──────── WORKING DATA ────────

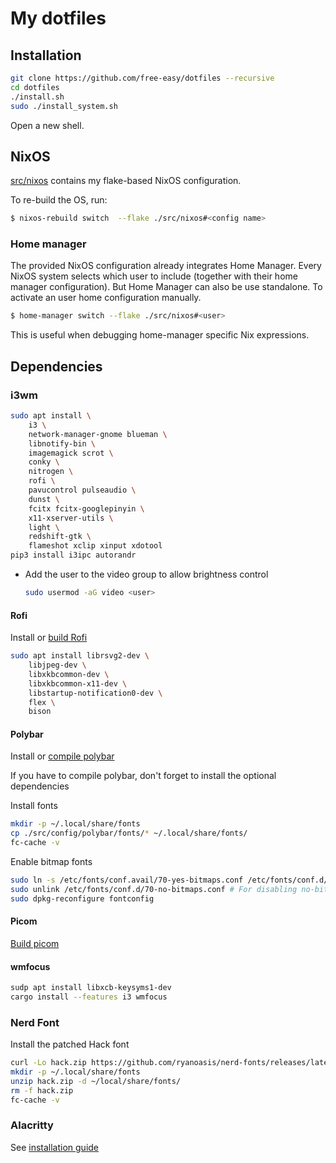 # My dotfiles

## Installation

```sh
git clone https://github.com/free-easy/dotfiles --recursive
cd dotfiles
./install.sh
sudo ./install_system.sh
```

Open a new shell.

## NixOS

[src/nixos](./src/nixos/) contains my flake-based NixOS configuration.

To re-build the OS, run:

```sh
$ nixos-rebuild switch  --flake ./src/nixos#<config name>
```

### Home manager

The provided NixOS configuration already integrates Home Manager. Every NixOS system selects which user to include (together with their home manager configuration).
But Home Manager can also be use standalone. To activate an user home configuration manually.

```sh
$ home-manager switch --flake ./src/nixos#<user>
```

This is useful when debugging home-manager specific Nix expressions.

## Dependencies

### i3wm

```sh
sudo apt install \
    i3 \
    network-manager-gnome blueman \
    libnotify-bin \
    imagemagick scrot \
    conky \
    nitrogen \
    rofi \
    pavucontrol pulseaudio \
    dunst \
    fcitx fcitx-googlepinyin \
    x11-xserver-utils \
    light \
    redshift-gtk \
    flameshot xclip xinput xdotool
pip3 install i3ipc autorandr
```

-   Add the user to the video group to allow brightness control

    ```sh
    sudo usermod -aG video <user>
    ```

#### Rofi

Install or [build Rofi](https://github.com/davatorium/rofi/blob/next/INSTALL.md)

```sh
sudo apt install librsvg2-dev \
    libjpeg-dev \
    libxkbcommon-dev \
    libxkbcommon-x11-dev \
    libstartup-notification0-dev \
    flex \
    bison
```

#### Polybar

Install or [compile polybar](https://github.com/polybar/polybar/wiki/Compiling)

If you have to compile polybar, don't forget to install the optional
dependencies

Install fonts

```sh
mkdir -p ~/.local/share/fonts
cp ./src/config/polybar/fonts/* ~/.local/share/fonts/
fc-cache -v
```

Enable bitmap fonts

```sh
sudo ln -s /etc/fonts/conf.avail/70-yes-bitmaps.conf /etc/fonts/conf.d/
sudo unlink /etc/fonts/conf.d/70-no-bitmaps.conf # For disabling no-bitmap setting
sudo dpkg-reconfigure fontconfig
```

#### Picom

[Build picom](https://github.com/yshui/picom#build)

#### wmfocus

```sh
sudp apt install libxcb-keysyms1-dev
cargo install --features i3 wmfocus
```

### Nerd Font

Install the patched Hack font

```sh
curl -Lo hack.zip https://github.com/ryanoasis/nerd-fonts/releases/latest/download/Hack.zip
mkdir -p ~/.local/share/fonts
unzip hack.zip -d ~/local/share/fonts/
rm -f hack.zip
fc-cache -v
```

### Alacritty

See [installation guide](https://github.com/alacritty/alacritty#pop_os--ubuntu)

────────
──────── WORKING DATA ────────

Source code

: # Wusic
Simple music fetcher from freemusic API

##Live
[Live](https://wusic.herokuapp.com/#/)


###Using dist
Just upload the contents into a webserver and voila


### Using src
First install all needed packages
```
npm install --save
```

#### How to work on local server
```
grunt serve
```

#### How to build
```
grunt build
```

────────
──────── WORKING DATA ────────

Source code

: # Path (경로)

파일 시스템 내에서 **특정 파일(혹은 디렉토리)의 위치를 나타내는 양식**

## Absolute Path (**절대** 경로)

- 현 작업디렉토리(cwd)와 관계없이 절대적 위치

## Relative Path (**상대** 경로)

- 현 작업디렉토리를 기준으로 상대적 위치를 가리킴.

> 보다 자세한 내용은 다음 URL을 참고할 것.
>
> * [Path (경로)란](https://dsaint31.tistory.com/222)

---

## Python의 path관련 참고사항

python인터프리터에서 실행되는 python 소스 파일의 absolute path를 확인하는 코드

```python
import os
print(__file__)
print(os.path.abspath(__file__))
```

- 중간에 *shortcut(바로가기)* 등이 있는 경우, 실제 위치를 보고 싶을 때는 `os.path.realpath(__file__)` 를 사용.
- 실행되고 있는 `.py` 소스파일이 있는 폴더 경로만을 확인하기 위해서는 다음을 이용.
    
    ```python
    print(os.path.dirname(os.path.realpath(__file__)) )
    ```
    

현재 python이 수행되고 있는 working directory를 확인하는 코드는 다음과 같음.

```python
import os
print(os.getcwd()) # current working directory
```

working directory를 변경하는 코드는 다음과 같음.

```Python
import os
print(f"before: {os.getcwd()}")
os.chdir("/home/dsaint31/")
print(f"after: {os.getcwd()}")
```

────────

▶ TASK REQUIREMENTS: From the data above, copy each line that has the string "compile".

▶ REPLY:
Install or [compile polybar](https://github.com/polybar/polybar/wiki/Compiling)
If you have to compile polybar, don't forget to install the optional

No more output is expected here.